Extract & Save tables in Pdf document

Babu007 · January 20, 2023, 6:07am

Hi Team,

I am using The following code for Extracting the tables from Pdf
public static void Extract_Table()
{
// Load source PDF document
Aspose.Pdf.Document pdfDocument = new Aspose.Pdf.Document(@“c:\tmp\the_worlds_cities_in_2018_data_booklet 7.pdf”);
foreach (var page in pdfDocument.Pages)
{
Aspose.Pdf.Text.TableAbsorber absorber = new Aspose.Pdf.Text.TableAbsorber();
absorber.Visit(page);
foreach (AbsorbedTable table in absorber.TableList)
{
foreach (AbsorbedRow row in table.RowList)
{
foreach (AbsorbedCell cell in row.CellList)
{
TextFragment textfragment = new TextFragment();
TextFragmentCollection textFragmentCollection = cell.TextFragments;
foreach (TextFragment fragment in textFragmentCollection)
{
string txt = “”;
foreach (TextSegment seg in fragment.Segments)
{
txt += seg.Text;
}
Console.WriteLine(txt);
}
}
}
}
}
}

But, Unable to save AbsorbedTable to new file I need to save only tables from Source document.pdf (216.4 KB)
to output document(An Empty one).

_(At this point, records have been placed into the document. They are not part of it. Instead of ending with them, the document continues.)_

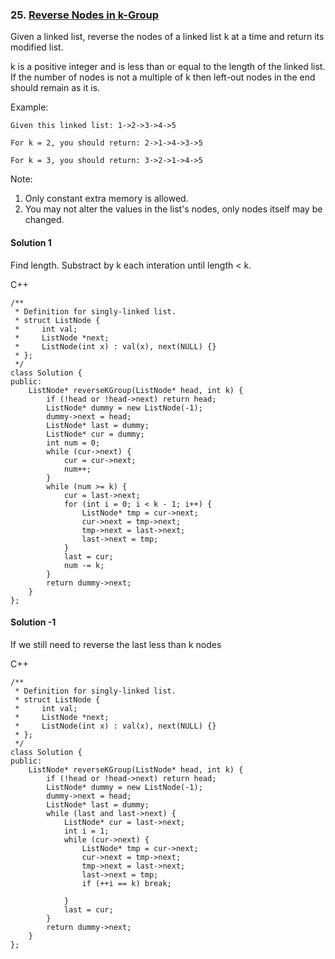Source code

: ### 25\. [Reverse Nodes in k-Group](https://leetcode.com/problems/reverse-nodes-in-k-group/)

Given a linked list, reverse the nodes of a linked list k at a time and return its modified list.

k is a positive integer and is less than or equal to the length of the linked list. If the number of nodes is not a multiple of k then left-out nodes in the end should remain as it is.

Example:
```
Given this linked list: 1->2->3->4->5

For k = 2, you should return: 2->1->4->3->5

For k = 3, you should return: 3->2->1->4->5
```
Note:

1. Only constant extra memory is allowed.
2. You may not alter the values in the list's nodes, only nodes itself may be changed.

#### Solution 1

Find length. Substract by k each interation until length < k.

C++

```
/**
 * Definition for singly-linked list.
 * struct ListNode {
 *     int val;
 *     ListNode *next;
 *     ListNode(int x) : val(x), next(NULL) {}
 * };
 */
class Solution {
public:
    ListNode* reverseKGroup(ListNode* head, int k) {
        if (!head or !head->next) return head;
        ListNode* dummy = new ListNode(-1);
        dummy->next = head;
        ListNode* last = dummy;
        ListNode* cur = dummy;
        int num = 0;
        while (cur->next) {
            cur = cur->next;
            num++;
        }
        while (num >= k) {
            cur = last->next;
            for (int i = 0; i < k - 1; i++) {
                ListNode* tmp = cur->next;
                cur->next = tmp->next;
                tmp->next = last->next;
                last->next = tmp;
            }
            last = cur;
            num -= k;
        }
        return dummy->next;
    }
};
```


#### Solution -1

If we still need to reverse the last less than k nodes

C++

```
/**
 * Definition for singly-linked list.
 * struct ListNode {
 *     int val;
 *     ListNode *next;
 *     ListNode(int x) : val(x), next(NULL) {}
 * };
 */
class Solution {
public:
    ListNode* reverseKGroup(ListNode* head, int k) {
        if (!head or !head->next) return head;
        ListNode* dummy = new ListNode(-1);
        dummy->next = head;
        ListNode* last = dummy;
        while (last and last->next) {
            ListNode* cur = last->next;
            int i = 1;
            while (cur->next) {
                ListNode* tmp = cur->next;
                cur->next = tmp->next;
                tmp->next = last->next;
                last->next = tmp;
                if (++i == k) break;
                
            }
            last = cur;
        }
        return dummy->next;
    }
};
```
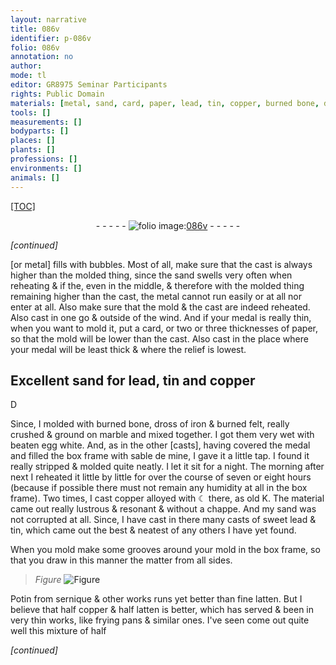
```yaml
---
layout: narrative
title: 086v
identifier: p-086v
folio: 086v
annotation: no
author:
mode: tl
editor: GR8975 Seminar Participants
rights: Public Domain
materials: [metal, sand, card, paper, lead, tin, copper, burned bone, dross of iron, felt, marble, egg white, sable de mine, ☾, K, sweet lead, Potin, sernique, latten]
tools: []
measurements: []
bodyparts: []
places: []
plants: []
professions: []
environments: []
animals: []
---
```


<p><a href="{{ site.baseurl }}/diplomatic/">[TOC]</a></p><div class="folio" align="center">- - - - - <a href="http://gallica.bnf.fr/ark:/12148/btv1b10500001g/f178.image" target="_blank"><img src="https://cu-mkp.github.io/2017-workshop-edition/assets/photo-icon.png" alt="folio image: " style="display:inline-block; margin-bottom:-3px;"/>086v</a> - - - - - </div>  
 
*[continued]*
  
[or <span class="m">metal</span>] fills with bubbles. Most of all, make sure that the cast is always higher than the molded thing, since the <span class="m">sand</span> swells very often when reheating <span class="del">& if the</span><span class="del"></span>, even in the middle, & therefore with the molded thing remaining higher than the cast, the <span class="m">metal</span> cannot run easily or at all nor enter at all. Also make sure that the mold & the cast are indeed reheated. Also cast in one go & outside of the wind. And if your medal is really thin, when you want to mold it, put a <span class="m">card</span>, or two or three thicknesses of <span class="m">paper</span>, so that the mold will be lower than the cast. Also cast in the place where your medal will be <span class="del"></span> least thick & where the relief is lowest.
 
 
  

## Excellent <span class="m">sand</span> for <span class="m">lead</span>, <span class="m">tin</span> and <span class="m">copper</span>

 
D
 
Since, I molded with <span class="m">burned bone</span>, <span class="m">dross of iron</span> & burned <span class="m">felt</span>, really crushed & ground on <span class="m">marble</span> and mixed together. I got them very wet with beaten <span class="m">egg white</span>. And, as in the other [casts], having covered the medal and filled the box frame with <span class="m">sable de mine</span>, I gave it a little tap. I found it really stripped & molded quite neatly. I let it sit for a night. The morning after next I reheated it little by little for over the course of seven or eight hours (because if possible there must not remain any humidity at all in the box frame). Two times, I cast <span class="m">copper</span> alloyed with <span class="m">☾</span> there, as old <span class="m">K</span>. The material came out really lustrous & resonant & without a chappe. And my <span class="m">sand</span> was not corrupted at all. Since, I have cast in there many casts of <span class="m">sweet lead</span> & <span class="m">tin</span>, which came out the best & neatest of any others I have yet found.
 
When you mold make some grooves around your mold in the box frame, so that you draw in this manner the matter from all sides.
 
> *Figure*
> <a href="https://drive.google.com/open?id=0B9-oNrvWdlO5dWFuOW9Db1ZjZFk" target="_blank"><img src="https://cu-mkp.github.io/GR8975-edition/assets/photo-icon.png" alt="Figure" style="display:inline-block; margin-bottom:-3px;"/></a>
 
<span class="m">Potin</span> from <span class="m">sernique</span> & other <span class="del"></span>works runs yet better than fine <span class="m">latten</span>. But I believe that half <span class="m">copper</span> & half <span class="m">latten</span> is better, which has served & been in very thin works, like frying pans & similar ones. I've seen come out quite well this mixture of half
 
*[continued]*
 
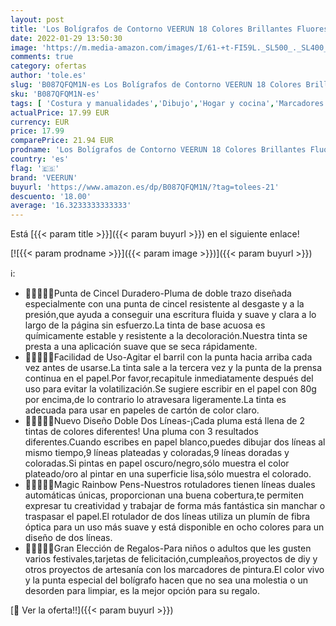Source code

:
 ```yaml
---
layout: post
title: 'Los Bolígrafos de Contorno VEERUN 18 Colores Brillantes Fluorescentes Bolígrafo para Deslumbrar  para Escribir Tarjetas de Regalo Felicitaciones de Cumpleaños  9 Líneas de Oro + 9 Líneas de Plata '
date: 2022-01-29 13:50:30
image: 'https://m.media-amazon.com/images/I/61-+t-FI59L._SL500_._SL400_.jpg'
comments: true
category: ofertas
author: 'tole.es'
slug: 'B087QFQM1N-es Los Bolígrafos de Contorno VEERUN 18 Colores Brillantes...'
sku: 'B087QFQM1N-es'
tags: [ 'Costura y manualidades','Dibujo','Hogar y cocina','Marcadores','Materiales de dibujo','bolígrafo','bolígrafos','veerun', ]
actualPrice: 17.99 EUR
currency: EUR
price: 17.99
comparePrice: 21.94 EUR
prodname: 'Los Bolígrafos de Contorno VEERUN 18 Colores Brillantes Fluorescentes Bolígrafo para Deslumbrar  para Escribir Tarjetas de Regalo Felicitaciones de Cumpleaños  9 Líneas de Oro + 9 Líneas de Plata '
country: 'es'
flag: '🇪🇸'
brand: 'VEERUN'
buyurl: 'https://www.amazon.es/dp/B087QFQM1N/?tag=tolees-21'
descuento: '18.00'
average: '16.3233333333333'
---
```


Está [{{< param title >}}]({{< param buyurl >}}) en el siguiente enlace!

[![{{< param prodname >}}]({{< param image >}})]({{< param buyurl >}})

ℹ️:

- 🌠🌠🌠🌠🌠Punta de Cincel Duradero-Pluma de doble trazo diseñada especialmente con una punta de cincel resistente al desgaste y a la presión,que ayuda a conseguir una escritura fluida y suave y clara a lo largo de la página sin esfuerzo.La tinta de base acuosa es químicamente estable y resistente a la decoloración.Nuestra tinta se presta a una aplicación suave que se seca rápidamente.
- 🌠🌠🌠🌠🌠Facilidad de Uso-Agitar el barril con la punta hacia arriba cada vez antes de usarse.La tinta sale a la tercera vez y la punta de la prensa continua en el papel.Por favor,recapitule inmediatamente después del uso para evitar la volatilización.Se sugiere escribir en el papel con 80g por encima,de lo contrario lo atravesara ligeramente.La tinta es adecuada para usar en papeles de cartón de color claro.
- 🌠🌠🌠🌠🌠Nuevo Diseño Doble Dos Líneas-¡Cada pluma está llena de 2 tintas de colores diferentes! Una pluma con 3 resultados diferentes.Cuando escribes en papel blanco,puedes dibujar dos líneas al mismo tiempo,9 líneas plateadas y coloradas,9 líneas doradas y coloradas.Si pintas en papel oscuro/negro,sólo muestra el color plateado/oro al pintar en una superficie lisa,sólo muestra el colorado.
- 🌠🌠🌠🌠🌠Magic Rainbow Pens-Nuestros rotuladores tienen líneas duales automáticas únicas, proporcionan una buena cobertura,te permiten expresar tu creatividad y trabajar de forma más fantástica sin manchar o traspasar el papel.El rotulador de dos líneas utiliza un plumín de fibra óptica para un uso más suave y está disponible en ocho colores para un diseño de dos líneas.
- 🌠🌠🌠🌠🌠Gran Elección de Regalos-Para niños o adultos que les gusten varios festivales,tarjetas de felicitación,cumpleaños,proyectos de diy y otros proyectos de artesanía con los marcadores de pintura.El color vivo y la punta especial del bolígrafo hacen que no sea una molestia o un desorden para limpiar, es la mejor opción para su regalo.

[🛒 Ver la oferta!!]({{< param buyurl >}})
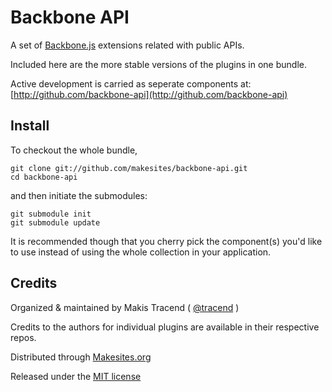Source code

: # Backbone API

A set of [Backbone.js](http://backbonejs.org) extensions related with public APIs. 

Included here are the more stable versions of the plugins in one bundle. 

Active development is carried as seperate components at: 
[http://github.com/backbone-api](http://github.com/backbone-api)


## Install

To checkout the whole bundle, 
```
git clone git://github.com/makesites/backbone-api.git
cd backbone-api
```
and then initiate the submodules:

```
git submodule init
git submodule update
```

It is recommended though that you cherry pick the component(s) you'd like to use instead of using the whole collection in your application. 


## Credits 

Organized & maintained by Makis Tracend ( [@tracend](http://twitter.com/tracend) )

Credits to the authors for individual plugins are available in their respective repos. 

Distributed through [Makesites.org](http://makesites.org/)

Released under the [MIT license](http://makesites.org/licenses/MIT)
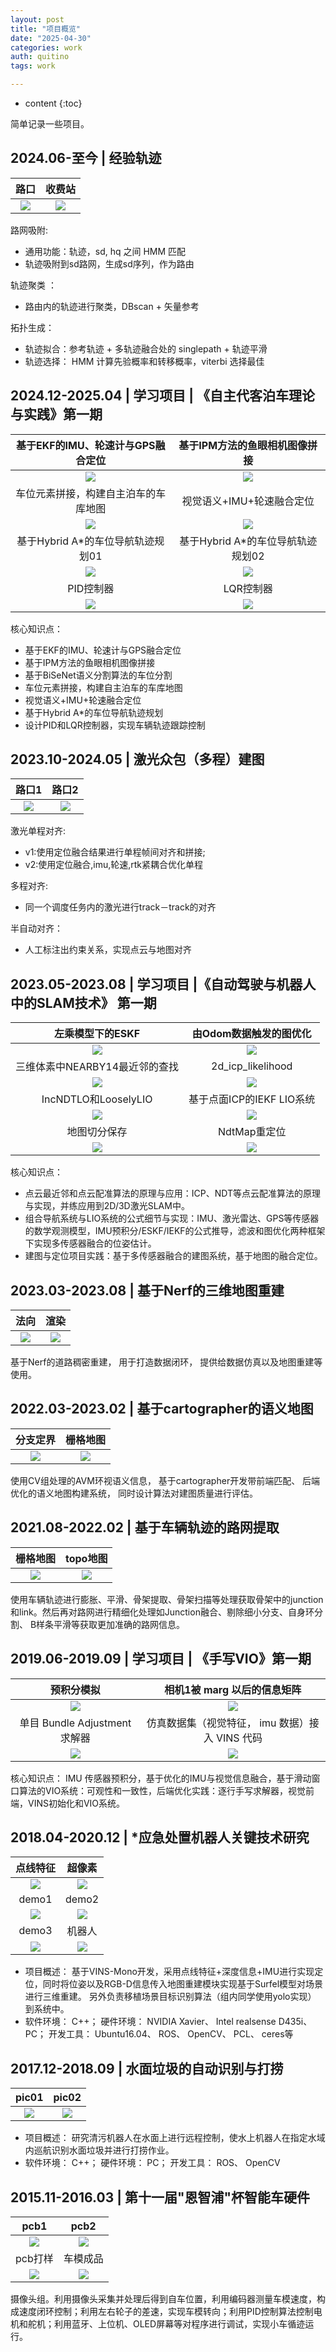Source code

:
 ```yaml
---
layout: post
title: "项目概览"
date: "2025-04-30"
categories: work
auth: quitino
tags: work

---
```

* content
{:toc}

简单记录一些项目。




##  2024.06-至今 | 经验轨迹

|  路口 | 收费站 |
| :-----------: | :-----------: |
|  ![](/assets/resume/exp_track_02.png)     |    ![](/assets/resume/exp_track_01.png)       |




路网吸附:
- 通用功能：轨迹，sd, hq 之间 HMM 匹配
- 轨迹吸附到sd路网，生成sd序列，作为路由

轨迹聚类 ：
- 路由内的轨迹进行聚类，DBscan + 矢量参考

拓扑生成：
- 轨迹拟合：参考轨迹 + 多轨迹融合处的 singlepath + 轨迹平滑
- 轨迹选择： HMM 计算先验概率和转移概率，viterbi 选择最佳


##  2024.12-2025.04 | 学习项目 | 《自主代客泊车理论与实践》第一期

| 基于EKF的IMU、轮速计与GPS融合定位  |基于IPM方法的鱼眼相机图像拼接|
| :-----------: | :-----------: |
|  ![](/assets/resume/avp_02.png)     |    ![](/assets/resume/avp_03.png)  
| 车位元素拼接，构建自主泊车的车库地图 | 视觉语义+IMU+轮速融合定位 |
|  ![](/assets/resume/avp_05.png)    |   ![](/assets/resume/avp_06.png)   |
| 基于Hybrid A*的车位导航轨迹规划01 | 基于Hybrid A*的车位导航轨迹规划02|
|  ![](/assets/resume/avp_07_hybrid_astar_01.png)    |   ![](/assets/resume/avp_07_hybrid_astar_02.png)   |
|PID控制器 | LQR控制器 |
|  ![](/assets/resume/avp_08_PID.png)    |   ![](/assets/resume/avp_08_LQR.png)   |

核心知识点：
- 基于EKF的IMU、轮速计与GPS融合定位
- 基于IPM方法的鱼眼相机图像拼接
- 基于BiSeNet语义分割算法的车位分割
- 车位元素拼接，构建自主泊车的车库地图
- 视觉语义+IMU+轮速融合定位
- 基于Hybrid A*的车位导航轨迹规划
- 设计PID和LQR控制器，实现车辆轨迹跟踪控制



## 2023.10-2024.05 | 激光众包（多程）建图


| 路口1  | 路口2 |
| :-----------: | :-----------: |
|  ![](/assets/resume/multi_lidar_slam_01.jpg)     |    ![](/assets/resume/multi_lidar_slam_02.png)       |


激光单程对齐:  
- v1:使用定位融合结果进行单程帧间对齐和拼接;
- v2:使用定位融合,imu,轮速,rtk紧耦合优化单程

多程对齐:   
- 同一个调度任务内的激光进行track－track的对齐

半自动对齐：  
 - 人工标注出约束关系，实现点云与地图对齐


## 2023.05-2023.08 | 学习项目 |《自动驾驶与机器人中的SLAM技术》 第一期

| 左乘模型下的ESKF  |由Odom数据触发的图优化|
| :-----------: | :-----------: |
|  ![](/assets/resume/auto_drive_02.png)     |    ![](/assets/resume/auto_drive_03.png)  
| 三维体素中NEARBY14最近邻的查找 | 2d_icp_likelihood |
|  ![](/assets/resume/auto_drive_04.png)    |   ![](/assets/resume/auto_drive_05.png)   |
| IncNDTLO和LooselyLIO | 基于点⾯ICP的IEKF LIO系统|
|  ![](/assets/resume/auto_drive_06.png)    |   ![](/assets/resume/auto_drive_07.png)   |
|地图切分保存 | NdtMap重定位 |
|  ![](/assets/resume/auto_drive_08.png)    |   ![](/assets/resume/auto_drive_09.png)   |

核心知识点：
- 点云最近邻和点云配准算法的原理与应用：ICP、NDT等点云配准算法的原理与实现，并练应用到2D/3D激光SLAM中。
- 组合导航系统与LIO系统的公式细节与实现：IMU、激光雷达、GPS等传感器的数学观测模型，IMU预积分/ESKF/IEKF的公式推导，滤波和图优化两种框架下实现多传感器融合的位姿估计。
- 建图与定位项目实践：基于多传感器融合的建图系统，基于地图的融合定位。

## 2023.03-2023.08 | 基于Nerf的三维地图重建



| 法向  | 渲染 |
| :-----------: | :-----------: |
|  ![](/assets/resume/nerf_2.png)     |    ![](/assets/resume/nerf_1.png)       |


基于Nerf的道路稠密重建， 用于打造数据闭环， 提供给数据仿真以及地图重建等使用。


## 2022.03-2023.02 | 基于cartographer的语义地图

| 分支定界  | 栅格地图 |
| :-----------: | :-----------: |
|  ![](/assets/resume/avp_0.png)     |    ![](/assets/resume/avp_1.png)  


使用CV组处理的AVM环视语义信息， 基于cartographer开发带前端匹配、 后端优化的语义地图构建系统， 同时设计算法对建图质量进行评估。

## 2021.08-2022.02 | 基于车辆轨迹的路网提取 


| 栅格地图  | topo地图 |
| :-----------: | :-----------: |
|  ![](/assets/resume/hdmap_convert_01.png)     |    ![](/assets/resume/hdmap_convert_02.png)  

使用车辆轨迹进行膨胀、平滑、骨架提取、骨架扫描等处理获取骨架中的junction和link。然后再对路网进行精细化处理如Junction融合、剔除细小分支、自身环分割、 B样条平滑等获取更加准确的路网信息。


## 2019.06-2019.09 | 学习项目 | 《手写VIO》第一期

| 预积分模拟  | 相机1被 marg 以后的信息矩阵  |
| :-----------: | :-----------: |
|  ![](/assets/resume/c_02.png)     |    ![](/assets/resume/c_04.png)  
| 单目 Bundle Adjustment 求解器 | 仿真数据集（视觉特征， imu 数据）接入 VINS 代码 |
|  ![](/assets/resume/c_05.png)    |   ![](/assets/resume/c_07.png)   |


核心知识点： IMU 传感器预积分，基于优化的IMU与视觉信息融合，基于滑动窗口算法的VIO系统：可观性和一致性，后端优化实践：逐行手写求解器，视觉前端，VINS初始化和VIO系统。


## 2018.04-2020.12 | *应急处置机器人关键技术研究


| 点线特征  | 超像素 |
| :-----------: | :-----------: |
|  ![](/assets/resume/pld_00.png)     |    ![](/assets/resume/pld_05.png)  
| demo1 | demo2 |
|  ![](/assets/resume/pld_01.png)    |   ![](/assets/resume/pld_02.png)   |
| demo3 | 机器人 |
|  ![](/assets/resume/pld_03.png)    |   ![](/assets/resume/pld_04.jpg)   |

- 项目概述： 基于VINS-Mono开发，采用点线特征+深度信息+IMU进行实现定位，同时将位姿以及RGB-D信息传入地图重建模块实现基于Surfel模型对场景进行三维重建。 另外负责移植场景目标识别算法（组内同学使用yolo实现） 到系统中。
- 软件环境： C++； 硬件环境： NVIDIA Xavier、 Intel realsense D435i、 PC； 开发工具： Ubuntu16.04、 ROS、 OpenCV、 PCL、 ceres等


## 2017.12-2018.09 | 水面垃圾的自动识别与打捞


| pic01  | pic02 |
| :-----------: | :-----------: |
|  ![](/assets/resume/trash_01.JPG)     |    ![](/assets/resume/trash_02.JPG)  


- 项目概述： 研究清污机器人在水面上进行远程控制，使水上机器人在指定水域内巡航识别水面垃圾并进行打捞作业。
- 软件环境： C++； 硬件环境： PC； 开发工具： ROS、 OpenCV

## 2015.11-2016.03 | 第十一届"恩智浦"杯智能车硬件



| pcb1  | pcb2 |
| :-----------: | :-----------: |
|  ![](/assets/resume/feisi_00.jpg)     |    ![](/assets/resume/feisi_01.jpg)  
| pcb打样 | 车模成品 |
|  ![](/assets/resume/feisi_04.jpg)    |   ![](/assets/resume/feisi_02.jpg)   |

摄像头组。利用摄像头采集并处理后得到自车位置，利用编码器测量车模速度，构成速度闭环控制；利用左右轮子的差速，实现车模转向；利用PID控制算法控制电机和舵机；利用蓝牙、上位机、OLED屏幕等对程序进行调试，实现小车循迹运行。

Please help me.

asad.ali · January 20, 2023, 5:34pm

@Babu007

Do you want to convert achieved document into other office formats later as well? OR you only need to extract table and save it as a separate PDF document?

Babu007 · January 23, 2023, 7:39am

Hi,
Thank You, For fast response. If Possible, To convert various formats I am glad to known about it. But I prefer to save as Pdf document after extraction. Basically, One way or Another I want to separate/copy tables(only) from pdf document to another document.

asad.ali · January 23, 2023, 6:35pm

@Babu007

We are checking it and will get back to you shortly.

asad.ali · January 23, 2023, 7:06pm

@Babu007

Please check the supported formats section in the API documentation in order to convert the PDF document into other file formats. You will need to extract non-table data using ParagraphAbsorber Class and remove it so that only tables are left in the PDF. Once it is achieved, you can convert the file into any other file format.

Concerning to the moving table to a new PDF document, this requirement needs investigation for its feasibility. We have opened the following new ticket(s) in our internal issue tracking system and will analyze its feasibility according to the terms mentioned in Free Support Policies.

Issue ID(s): PDFNET-53548

You can obtain Paid Support services if you need support on a priority basis, along with the direct access to our Paid Support management team.